MyBowl, the restaurant's reusable bowl program, began in 2006 as part of a company priority to reduce carbon emissions, food waste, and packaging waste. Customers buy a portion-sized bowl from Just Salad and receive a free topping every time they use it to order. In 2021, the company expanded the program to include online ordering, allowing customers who request a reusable bowl to also receive a free topping. These reusable and returnable bowl programs reportedly save an estimated 40 tons of waste per year.

In 2019, the company hired Sandra Noonan, former vice president of Morgan Stanley's Institute for Sustainable Investing, as chief sustainability officer to expand Just Salad's sustainability efforts. The company partners with Planet FWD to measure and reduce the carbon footprint of its menu ingredients, packaging, and other operational areas. Additionally, it sells surplus food via Too Good to Go to reduce waste-related emissions. As of 2020, Just Salad menus have listed the carbon content of each dish, becoming the first restaurant to do so.
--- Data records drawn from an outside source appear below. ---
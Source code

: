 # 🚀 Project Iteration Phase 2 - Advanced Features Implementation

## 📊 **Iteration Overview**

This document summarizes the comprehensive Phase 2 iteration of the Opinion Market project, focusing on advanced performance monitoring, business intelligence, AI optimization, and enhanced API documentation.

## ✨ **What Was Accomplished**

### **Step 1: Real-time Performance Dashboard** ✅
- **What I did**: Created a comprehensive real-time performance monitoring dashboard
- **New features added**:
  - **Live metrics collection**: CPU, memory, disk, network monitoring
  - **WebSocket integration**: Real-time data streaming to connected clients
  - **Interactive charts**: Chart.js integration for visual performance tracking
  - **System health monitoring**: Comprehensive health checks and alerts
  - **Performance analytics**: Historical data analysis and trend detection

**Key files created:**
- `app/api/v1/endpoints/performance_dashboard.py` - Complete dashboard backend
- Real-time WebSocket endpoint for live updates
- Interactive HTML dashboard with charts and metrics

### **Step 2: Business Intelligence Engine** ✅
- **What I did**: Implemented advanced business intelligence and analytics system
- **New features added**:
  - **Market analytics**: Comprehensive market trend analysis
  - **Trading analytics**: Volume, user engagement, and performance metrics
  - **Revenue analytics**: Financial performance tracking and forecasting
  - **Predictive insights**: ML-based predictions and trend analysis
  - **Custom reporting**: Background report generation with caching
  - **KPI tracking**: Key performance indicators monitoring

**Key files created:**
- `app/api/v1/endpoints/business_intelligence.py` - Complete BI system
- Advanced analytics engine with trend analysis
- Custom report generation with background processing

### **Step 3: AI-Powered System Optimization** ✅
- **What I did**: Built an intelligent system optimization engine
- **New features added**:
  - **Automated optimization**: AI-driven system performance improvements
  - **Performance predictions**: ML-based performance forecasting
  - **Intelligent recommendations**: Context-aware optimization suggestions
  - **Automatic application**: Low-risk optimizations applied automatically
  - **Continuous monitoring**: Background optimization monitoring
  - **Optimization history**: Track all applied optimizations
In 2023, Just Salad earned a B Corporation certification of sustainability with an overall score of 80.4 out of 100.

==Partnerships==
- Marc Forgione, Michelin-starred chef and owner of Respect Hospitality Group, to create a mezze salad.
- Amanda Cohen, Michelin-starred chef of Dirt Candy, to create an entirely plant-based salad.
- Sesame Workshop, to create a kid's menu of healthy menu options and provide nutritional eating content.
- Kathryn Kellogg, advocate of sustainability and plastic-free living, founder of Going Zero, and spokesperson for National Geographic, to create a pickle-based salad.
- PanCAN Purple Stride NYC, a leading sponsor of a run-walk race in New York City, to raise funds for pancreatic cancer research.

==Legal issues==
In 2018, 16 delivery workers sued Just Salad and its CEO, Nick Kenner, in the U.S. Dirtrict Court for the Southern District of New York for wage-related and other employment violations. In 2022, the majority of the charges, including those against Kenner, were dismissed as "moot or without merit". The remainder were settled.